→ **RECORDS FOR THE EXERCISE**:
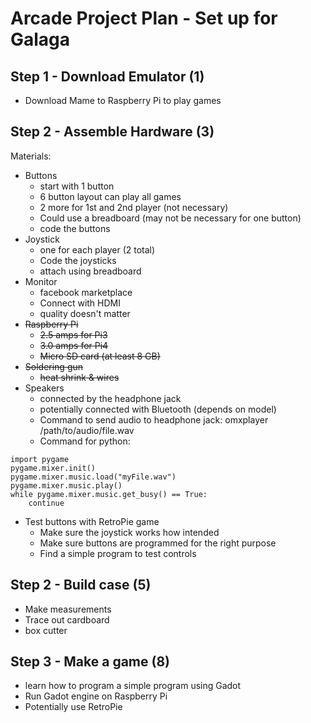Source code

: # Arcade Project Plan - Set up for Galaga

## Step 1 - Download Emulator (1)
- Download Mame to Raspberry Pi to play games
## Step 2 - Assemble Hardware (3)
Materials: 
- Buttons
  - start with 1 button
  - 6 button layout can play all games
  - 2 more for 1st and 2nd player (not necessary)
  - Could use a breadboard (may not be necessary for one button)
  - code the buttons
- Joystick
  - one for each player (2 total)
  - Code the joysticks
  - attach using breadboard
- Monitor
  - facebook marketplace
  - Connect with HDMI
  - quality doesn't matter
- ~~Raspberry Pi~~
  - ~~2.5 amps for Pi3~~
  - ~~3.0 amps for Pi4~~
  - ~~Micro SD card (at least 8 GB)~~
- ~~Soldering gun~~
  - ~~heat shrink & wires~~
- Speakers
  - connected by the headphone jack
  - potentially connected with Bluetooth (depends on model)
  - Command to send audio to headphone jack: omxplayer /path/to/audio/file.wav
  - Command for python:
```
import pygame
pygame.mixer.init()
pygame.mixer.music.load("myFile.wav")
pygame.mixer.music.play()
while pygame.mixer.music.get_busy() == True:
    continue
```
- Test buttons with RetroPie game
  - Make sure the joystick works how intended
  - Make sure buttons are programmed for the right purpose
  - Find a simple program to test controls
## Step 2 - Build case (5)
- Make measurements
- Trace out cardboard
- box cutter
## Step 3 - Make a game (8)
- learn how to program a simple program using Gadot
- Run Gadot engine on Raspberry Pi
- Potentially use RetroPie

→ **WORK INSTRUCTION**: Here the records must be restated exactly, minus any images.

→ **RESPONSE BOX**:
Source code

: # Arcade Project Plan - Set up for Galaga

## Step 1 - Download Emulator (1)
- Download Mame to Raspberry Pi to play games
## Step 2 - Assemble Hardware (3)
Materials: 
- Buttons
  - start with 1 button
  - 6 button layout can play all games
  - 2 more for 1st and 2nd player (not necessary)
  - Could use a breadboard (may not be necessary for one button)
  - code the buttons
- Joystick
  - one for each player (2 total)
  - Code the joysticks
  - attach using breadboard
- Monitor
  - facebook marketplace
  - Connect with HDMI
  - quality doesn't matter
- ~~Raspberry Pi~~
  - ~~2.5 amps for Pi3~~
  - ~~3.0 amps for Pi4~~
  - ~~Micro SD card (at least 8 GB)~~
- ~~Soldering gun~~
  - ~~heat shrink & wires~~
- Speakers
  - connected by the headphone jack
  - potentially connected with Bluetooth (depends on model)
  - Command to send audio to headphone jack: omxplayer /path/to/audio/file.wav
  - Command for python:
```
import pygame
pygame.mixer.init()
pygame.mixer.music.load("myFile.wav")
pygame.mixer.music.play()
while pygame.mixer.music.get_busy() == True:
    continue
```
- Test buttons with RetroPie game
  - Make sure the joystick works how intended
  - Make sure buttons are programmed for the right purpose
  - Find a simple program to test controls
## Step 2 - Build case (5)
- Make measurements
- Trace out cardboard
- box cutter
## Step 3 - Make a game (8)
- learn how to program a simple program using Gadot
- Run Gadot engine on Raspberry Pi
- Potentially use RetroPie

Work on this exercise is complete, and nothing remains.